SUPPLIED MATERIAL START

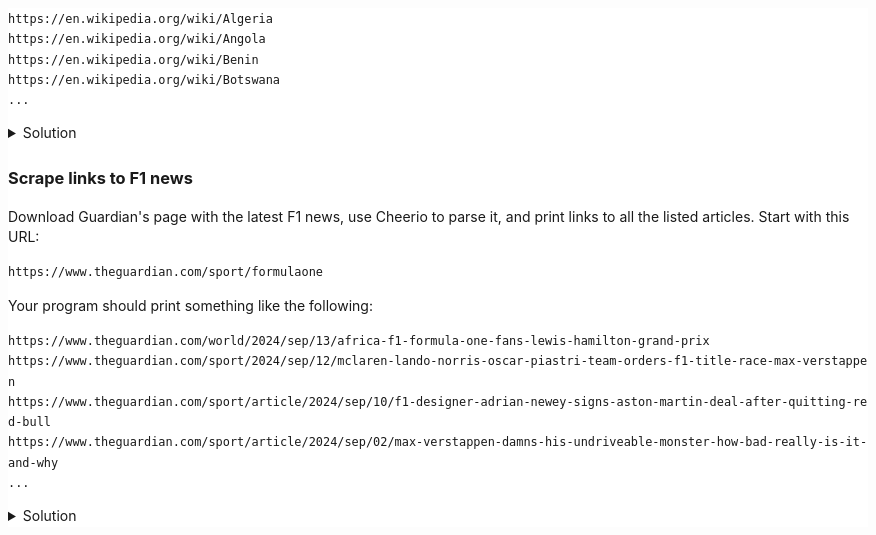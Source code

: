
 ```text
https://en.wikipedia.org/wiki/Algeria
https://en.wikipedia.org/wiki/Angola
https://en.wikipedia.org/wiki/Benin
https://en.wikipedia.org/wiki/Botswana
...
```

<details><summary>Solution</summary></details>

### Scrape links to F1 news

Download Guardian's page with the latest F1 news, use Cheerio to parse it, and print links to all the listed articles. Start with this URL:

```text
https://www.theguardian.com/sport/formulaone
```

Your program should print something like the following:

```text
https://www.theguardian.com/world/2024/sep/13/africa-f1-formula-one-fans-lewis-hamilton-grand-prix
https://www.theguardian.com/sport/2024/sep/12/mclaren-lando-norris-oscar-piastri-team-orders-f1-title-race-max-verstappen
https://www.theguardian.com/sport/article/2024/sep/10/f1-designer-adrian-newey-signs-aston-martin-deal-after-quitting-red-bull
https://www.theguardian.com/sport/article/2024/sep/02/max-verstappen-damns-his-undriveable-monster-how-bad-really-is-it-and-why
...
```

<details><summary>Solution</summary></details>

SUPPLIED MATERIAL END

• _HOW TO COMPLETE THIS TASK_:
Only the pictures are to be omitted; restate everything else above exactly.

• _FINISHED TASK_:
Source code

:
 ```text
https://en.wikipedia.org/wiki/Algeria
https://en.wikipedia.org/wiki/Angola
https://en.wikipedia.org/wiki/Benin
https://en.wikipedia.org/wiki/Botswana
...
```

<details><summary>Solution</summary></details>

### Scrape links to F1 news

Download Guardian's page with the latest F1 news, use Cheerio to parse it, and print links to all the listed articles. Start with this URL:

```text
https://www.theguardian.com/sport/formulaone
```

Your program should print something like the following:

```text
https://www.theguardian.com/world/2024/sep/13/africa-f1-formula-one-fans-lewis-hamilton-grand-prix
https://www.theguardian.com/sport/2024/sep/12/mclaren-lando-norris-oscar-piastri-team-orders-f1-title-race-max-verstappen
https://www.theguardian.com/sport/article/2024/sep/10/f1-designer-adrian-newey-signs-aston-martin-deal-after-quitting-red-bull
https://www.theguardian.com/sport/article/2024/sep/02/max-verstappen-damns-his-undriveable-monster-how-bad-really-is-it-and-why
...
```

<details><summary>Solution</summary></details>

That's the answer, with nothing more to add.